As countries shifted their focus to cleaner sources of energy to fuel their economies, the solar and wind power sectors got a major boost. While electricity generated using these sources is clean and sustainable, it cannot meet high-power applications like heavy vehicles or supply backup power to data centers or hospitals.
Hydrogen generated by splitting water molecules can be used in fuel cells to generate high power electricity without combustion. This is achieved through electrolyzers, where water is electrolyzed into hydrogen (H2) and oxygen (O2) molecules. The process called electrolysis can be made greener by using energy from a wind or solar power plant as well. But the technology isn’t easily deployable.
Hurdles with electrolyzers
Electrolysis technologies have been around for centuries, but it is only in recent years that attempts are being made to use them to produce hydrogen. Alkaline electrolyzers are the most popular approach used and are widely deployed. However, in hydrogen production, the purity of the final product is not close to what is needed for a fuel cell.

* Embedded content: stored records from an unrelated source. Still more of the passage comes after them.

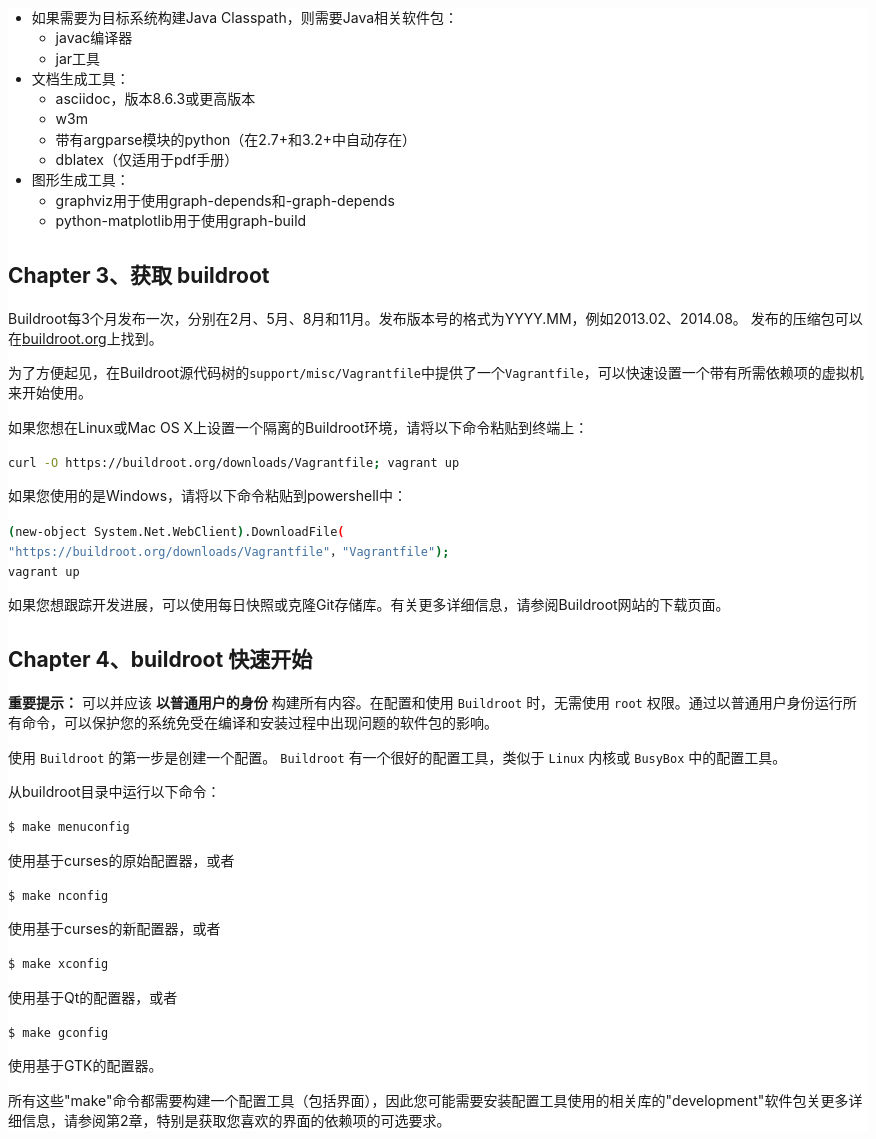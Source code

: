 - 如果需要为目标系统构建Java Classpath，则需要Java相关软件包：
    - javac编译器
    - jar工具 
- 文档生成工具：
    - asciidoc，版本8.6.3或更高版本
    - w3m
    - 带有argparse模块的python（在2.7+和3.2+中自动存在）
    - dblatex（仅适用于pdf手册）
- 图形生成工具：
    - graphviz用于使用graph-depends和-graph-depends
    - python-matplotlib用于使用graph-build

## Chapter 3、获取 buildroot
Buildroot每3个月发布一次，分别在2月、5月、8月和11月。发布版本号的格式为YYYY.MM，例如2013.02、2014.08。
发布的压缩包可以在[buildroot.org](http://buildroot.org/downloads/)上找到。

为了方便起见，在Buildroot源代码树的`support/misc/Vagrantfile`中提供了一个`Vagrantfile`，可以快速设置一个带有所需依赖项的虚拟机来开始使用。

如果您想在Linux或Mac OS X上设置一个隔离的Buildroot环境，请将以下命令粘贴到终端上：
```bash
curl -O https://buildroot.org/downloads/Vagrantfile; vagrant up
```

如果您使用的是Windows，请将以下命令粘贴到powershell中：
```bash
(new-object System.Net.WebClient).DownloadFile(
"https://buildroot.org/downloads/Vagrantfile"，"Vagrantfile");
vagrant up
```

如果您想跟踪开发进展，可以使用每日快照或克隆Git存储库。有关更多详细信息，请参阅Buildroot网站的下载页面。

## Chapter 4、buildroot 快速开始

**重要提示：** 可以并应该 **以普通用户的身份** 构建所有内容。在配置和使用 `Buildroot` 时，无需使用 `root` 权限。通过以普通用户身份运行所有命令，可以保护您的系统免受在编译和安装过程中出现问题的软件包的影响。

使用 `Buildroot` 的第一步是创建一个配置。 `Buildroot` 有一个很好的配置工具，类似于 `Linux` 内核或 `BusyBox` 中的配置工具。

从buildroot目录中运行以下命令：

    $ make menuconfig
使用基于curses的原始配置器，或者

    $ make nconfig
使用基于curses的新配置器，或者

    $ make xconfig
使用基于Qt的配置器，或者

    $ make gconfig
使用基于GTK的配置器。

所有这些"make"命令都需要构建一个配置工具（包括界面），因此您可能需要安装配置工具使用的相关库的"development"软件包关更多详细信息，请参阅第2章，特别是获取您喜欢的界面的依赖项的可选要求。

Proton Exchange Membrane (PEM) electrolyzers offer better purity hydrogen since they only allow protons (H+ ions) to pass through them while blocking other gases. The purer hydrogen yield also comes at a higher cost since PEMs require ultrapure water to work. Impurities like differently charged ions or contaminants can rapidly degrade the PEM infrastructure.

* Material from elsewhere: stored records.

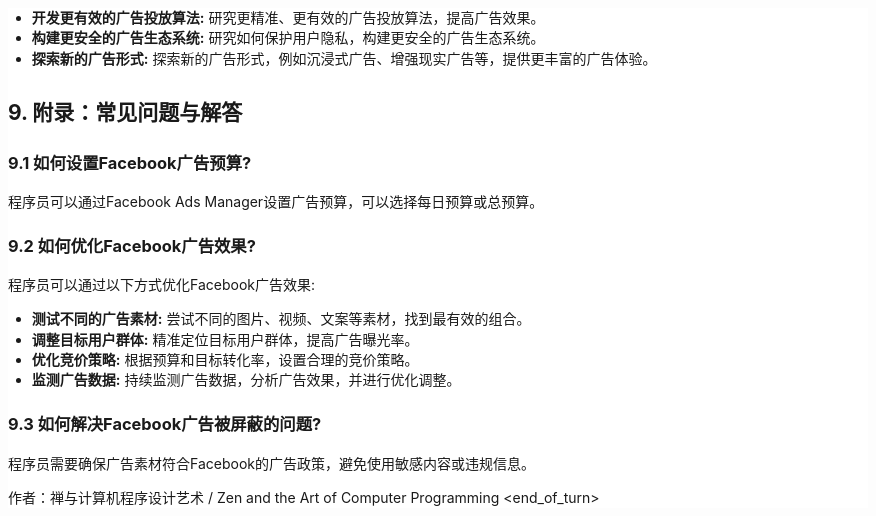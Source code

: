 * **开发更有效的广告投放算法:** 研究更精准、更有效的广告投放算法，提高广告效果。
* **构建更安全的广告生态系统:** 研究如何保护用户隐私，构建更安全的广告生态系统。
* **探索新的广告形式:** 探索新的广告形式，例如沉浸式广告、增强现实广告等，提供更丰富的广告体验。

## 9. 附录：常见问题与解答

### 9.1 如何设置Facebook广告预算?

程序员可以通过Facebook Ads Manager设置广告预算，可以选择每日预算或总预算。

### 9.2 如何优化Facebook广告效果?

程序员可以通过以下方式优化Facebook广告效果:

* **测试不同的广告素材:** 尝试不同的图片、视频、文案等素材，找到最有效的组合。
* **调整目标用户群体:** 精准定位目标用户群体，提高广告曝光率。
* **优化竞价策略:** 根据预算和目标转化率，设置合理的竞价策略。
* **监测广告数据:** 持续监测广告数据，分析广告效果，并进行优化调整。

### 9.3 如何解决Facebook广告被屏蔽的问题?

程序员需要确保广告素材符合Facebook的广告政策，避免使用敏感内容或违规信息。


作者：禅与计算机程序设计艺术 / Zen and the Art of Computer Programming 
<end_of_turn>

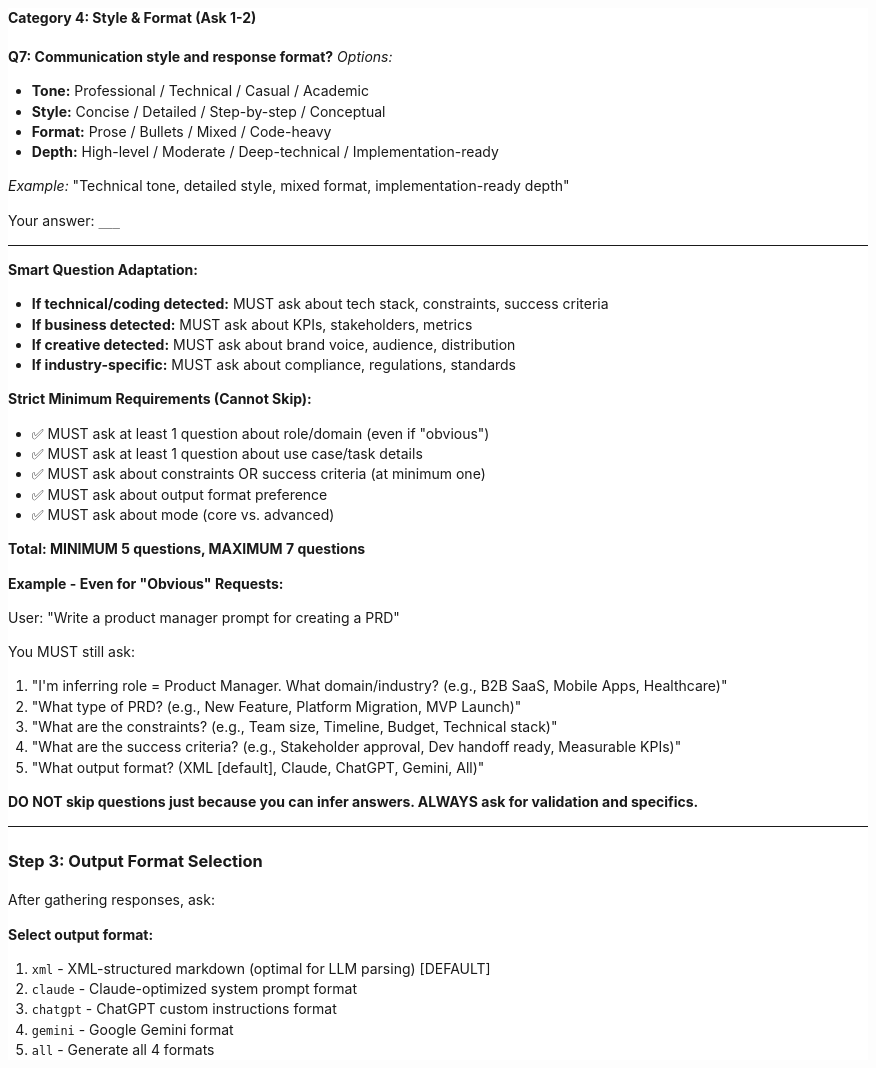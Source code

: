 #### Category 4: Style & Format (Ask 1-2)

**Q7: Communication style and response format?**
*Options:*
- **Tone:** Professional / Technical / Casual / Academic
- **Style:** Concise / Detailed / Step-by-step / Conceptual
- **Format:** Prose / Bullets / Mixed / Code-heavy
- **Depth:** High-level / Moderate / Deep-technical / Implementation-ready

*Example:* "Technical tone, detailed style, mixed format, implementation-ready depth"

Your answer: `___`

---

**Smart Question Adaptation:**

- **If technical/coding detected:** MUST ask about tech stack, constraints, success criteria
- **If business detected:** MUST ask about KPIs, stakeholders, metrics
- **If creative detected:** MUST ask about brand voice, audience, distribution
- **If industry-specific:** MUST ask about compliance, regulations, standards

**Strict Minimum Requirements (Cannot Skip):**
- ✅ MUST ask at least 1 question about role/domain (even if "obvious")
- ✅ MUST ask at least 1 question about use case/task details
- ✅ MUST ask about constraints OR success criteria (at minimum one)
- ✅ MUST ask about output format preference
- ✅ MUST ask about mode (core vs. advanced)

**Total: MINIMUM 5 questions, MAXIMUM 7 questions**

**Example - Even for "Obvious" Requests:**

User: "Write a product manager prompt for creating a PRD"

You MUST still ask:
1. "I'm inferring role = Product Manager. What domain/industry? (e.g., B2B SaaS, Mobile Apps, Healthcare)"
2. "What type of PRD? (e.g., New Feature, Platform Migration, MVP Launch)"
3. "What are the constraints? (e.g., Team size, Timeline, Budget, Technical stack)"
4. "What are the success criteria? (e.g., Stakeholder approval, Dev handoff ready, Measurable KPIs)"
5. "What output format? (XML [default], Claude, ChatGPT, Gemini, All)"

**DO NOT skip questions just because you can infer answers. ALWAYS ask for validation and specifics.**

---

### Step 3: Output Format Selection

After gathering responses, ask:

**Select output format:**
1. `xml` - XML-structured markdown (optimal for LLM parsing) [DEFAULT]
2. `claude` - Claude-optimized system prompt format
3. `chatgpt` - ChatGPT custom instructions format
4. `gemini` - Google Gemini format
5. `all` - Generate all 4 formats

Researchers at Tianjin University and other institutes in China came up with a novel approach to creating an acidic microenvironment in PEM electrolyzers that allows them to work even with impure water.
“Developing PEM electrolyzers that can withstand lower-purity water could minimize water pretreatment, lower maintenance costs, and extend system lifetime,” the researchers wrote in their research paper.
Creating acidic microenvironments
The researchers added Bronsted acid oxide (MoO3-x) to the PEM’s cathode made from platinum and carbon to achieve this. The acid oxide works as a catalyst during the electrolysis reaction and helps lower the pH locally, thereby increasing the performance of the electrolyzer.
This was confirmed using technologies that combined pH ultramicroelectrode with scanning electrochemical microscopy and confirmed that the PEM did not degrade rapidly even when using impure water.
“PEM electrolyzers typically use ultrapure water as a feedstock because trace contaminants in feedwater, especially cationic impurities, can cause their failure,” the researchers added in their paper.
Using their approach, where the electrode’s microenvironment is pH-regulated, the researchers successfully operated the PEM electrolyzer with tap water for more than 3,000 hours at a current density of 1.0 A per sq. cm. The performance was comparable to state-of-the-art PEM electrolyzers that work with ultrapure water, the researchers claimed.
The research opens up possibilities for wider deployment of PEM electrolyzers to produce green hydrogen at lower costs in the future.
The research findings were published in the journal Nature Energy.